Reformatting a media stream to include auxiliary data, the method including: receiving the auxiliary data to be inserted into the media stream; determining the amount of data in the auxiliary data; identifying media data in the media stream to be reduced in size; reformatting the media stream to reduce the amount of data in the media data such that the amount of data removed from the media data is at least equal to the amount of data in the auxiliary data while providing minimal impact to the quality of the media data; and adding the auxiliary data to the media stream which maintains a consistent size.

Description

    CROSS-REFERENCE TO RELATED APPLICATIONS
  • This application claims the benefit of priority under 35 U.S.C. §119(e) of co-pending U.S. Provisional Patent Application No. 61/798,134, filed Mar. 15, 2013, entitled “Systems and Methods for Reformatting of media streams to include auxiliary data”. The disclosure of the above-referenced application is incorporated herein by reference.
  • BACKGROUND
  • 1. Field of the Invention
  • The present invention relates to media streams, and more specifically, to reformatting media streams to include auxiliary data.
  • 2. Background
  • The encoding of content into media streams needs to satisfy multiple conditions. For example, the content needs to be compressed to a small size for efficient transmission. The content also needs to conform to specifications that allow for multiple different client devices to decode and present the content in a consistent manner. Further, it needs to provide high level information that allows for parsing, trickplay and navigation of the content. Frequently, it also needs to allow for time synchronization so that the client device is playing at the same rate that the server is delivering the media content.
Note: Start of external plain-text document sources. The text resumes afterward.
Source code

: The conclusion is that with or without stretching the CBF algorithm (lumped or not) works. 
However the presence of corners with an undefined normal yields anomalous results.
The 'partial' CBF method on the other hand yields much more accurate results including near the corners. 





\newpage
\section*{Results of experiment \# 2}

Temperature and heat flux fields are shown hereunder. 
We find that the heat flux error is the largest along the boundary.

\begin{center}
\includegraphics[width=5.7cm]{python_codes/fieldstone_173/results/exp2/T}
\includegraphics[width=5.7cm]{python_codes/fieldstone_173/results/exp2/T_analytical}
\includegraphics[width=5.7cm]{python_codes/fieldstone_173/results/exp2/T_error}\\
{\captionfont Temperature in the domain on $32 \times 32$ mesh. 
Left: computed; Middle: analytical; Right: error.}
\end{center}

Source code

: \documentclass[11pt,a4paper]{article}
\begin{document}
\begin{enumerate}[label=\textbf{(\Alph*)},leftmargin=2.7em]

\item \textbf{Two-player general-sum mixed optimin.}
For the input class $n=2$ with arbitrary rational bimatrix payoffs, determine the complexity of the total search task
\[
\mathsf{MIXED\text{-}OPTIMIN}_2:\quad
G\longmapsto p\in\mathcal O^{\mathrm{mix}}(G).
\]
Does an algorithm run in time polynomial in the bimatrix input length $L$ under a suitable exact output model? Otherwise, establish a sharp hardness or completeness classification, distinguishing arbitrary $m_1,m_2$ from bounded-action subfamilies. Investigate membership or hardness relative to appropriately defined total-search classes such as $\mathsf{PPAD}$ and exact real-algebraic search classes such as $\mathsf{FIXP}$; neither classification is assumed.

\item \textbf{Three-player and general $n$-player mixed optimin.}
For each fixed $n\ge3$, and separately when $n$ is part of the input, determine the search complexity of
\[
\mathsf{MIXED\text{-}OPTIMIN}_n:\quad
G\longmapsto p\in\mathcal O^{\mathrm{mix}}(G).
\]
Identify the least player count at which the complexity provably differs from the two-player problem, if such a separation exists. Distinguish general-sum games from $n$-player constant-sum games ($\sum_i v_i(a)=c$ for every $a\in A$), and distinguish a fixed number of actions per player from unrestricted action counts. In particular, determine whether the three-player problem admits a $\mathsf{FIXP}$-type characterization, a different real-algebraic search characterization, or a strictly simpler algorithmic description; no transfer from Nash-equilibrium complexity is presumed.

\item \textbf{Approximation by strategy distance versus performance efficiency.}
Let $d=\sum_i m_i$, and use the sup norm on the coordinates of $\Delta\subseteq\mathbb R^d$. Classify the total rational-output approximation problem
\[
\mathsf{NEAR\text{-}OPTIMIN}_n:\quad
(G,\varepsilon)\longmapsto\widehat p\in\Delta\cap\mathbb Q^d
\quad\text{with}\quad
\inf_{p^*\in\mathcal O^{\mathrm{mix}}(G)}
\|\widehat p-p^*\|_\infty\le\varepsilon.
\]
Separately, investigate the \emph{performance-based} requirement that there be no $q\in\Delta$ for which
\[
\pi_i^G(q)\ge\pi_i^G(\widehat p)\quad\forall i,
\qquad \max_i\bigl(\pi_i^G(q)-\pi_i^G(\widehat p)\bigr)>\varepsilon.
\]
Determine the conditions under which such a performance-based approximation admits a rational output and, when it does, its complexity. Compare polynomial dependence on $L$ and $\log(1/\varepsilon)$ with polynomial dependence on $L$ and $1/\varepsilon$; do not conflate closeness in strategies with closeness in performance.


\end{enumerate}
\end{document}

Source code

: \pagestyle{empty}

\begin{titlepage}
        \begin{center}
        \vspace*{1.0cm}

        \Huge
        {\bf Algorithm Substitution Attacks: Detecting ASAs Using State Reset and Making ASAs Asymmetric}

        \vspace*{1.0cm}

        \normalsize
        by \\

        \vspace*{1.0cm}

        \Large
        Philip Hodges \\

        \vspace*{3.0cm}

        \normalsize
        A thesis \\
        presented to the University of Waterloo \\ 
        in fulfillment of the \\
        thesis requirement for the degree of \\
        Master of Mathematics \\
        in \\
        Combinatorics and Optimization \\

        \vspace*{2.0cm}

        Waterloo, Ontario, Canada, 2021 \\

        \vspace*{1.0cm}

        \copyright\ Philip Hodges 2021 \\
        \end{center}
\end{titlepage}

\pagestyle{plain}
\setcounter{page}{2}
  • The above-listed complexities are layered and have interdependencies between them. Modification of the content size often results in invalidation of other components, possibly with circular implications. However, to enhance the usefulness or protection of the content, there are instances where information needs to be added to an encoded media stream.
  • One common situation includes the need to add digital rights management (DRM) related information, such as conditional access (CA) entitlement control messages (ECM) and entitlement management messages (EMM), to an existing media stream to protect the stream after it has been encoded. A simple insertion of additional information in the existing content format would displace the location of following information, increase the bit rate used to transmit the content, and disrupt the overall consistency that can be used for timing during streaming and playback. Correction of these interdependent parameters can be accomplished with a content transcode. In the content transcode process, the original stream is broken down into elementary components, audio, video, and so on. At this level, information is added or removed, and the process of multiplexing is then applied to create a new stream that includes audio and video with the correct timing information. However, this is complex and time intensive, and therefore often uses dedicated and expensive hardware to perform the task within acceptable processing delays that are in particular relevant for live streaming. If the inconsistencies are not remedied, the content playback is likely affected negatively with artifacts such as jitter, skips, or frozen playback.
  • SUMMARY
  • Systems and methods for reformatting of media streams to include auxiliary data are provided. In one embodiment, media data in the media stream can be identified and removed in an efficient and fast manner, with minimal and imperceptible quality loss, to allow for insertion of auxiliary information without disruption of the media stream consistency. In another embodiment, proper PCR values are maintained for the media stream. Benefits of these embodiments include, for example, providing a lightweight process that can be applied in real time in software that has a very limited view of the stream and can therefore be applied with small delay to the video processing workflow. Further, eliminating the frequencies that are expensive to the data compression can result in a reduction in data with minimal amount of visual degradation.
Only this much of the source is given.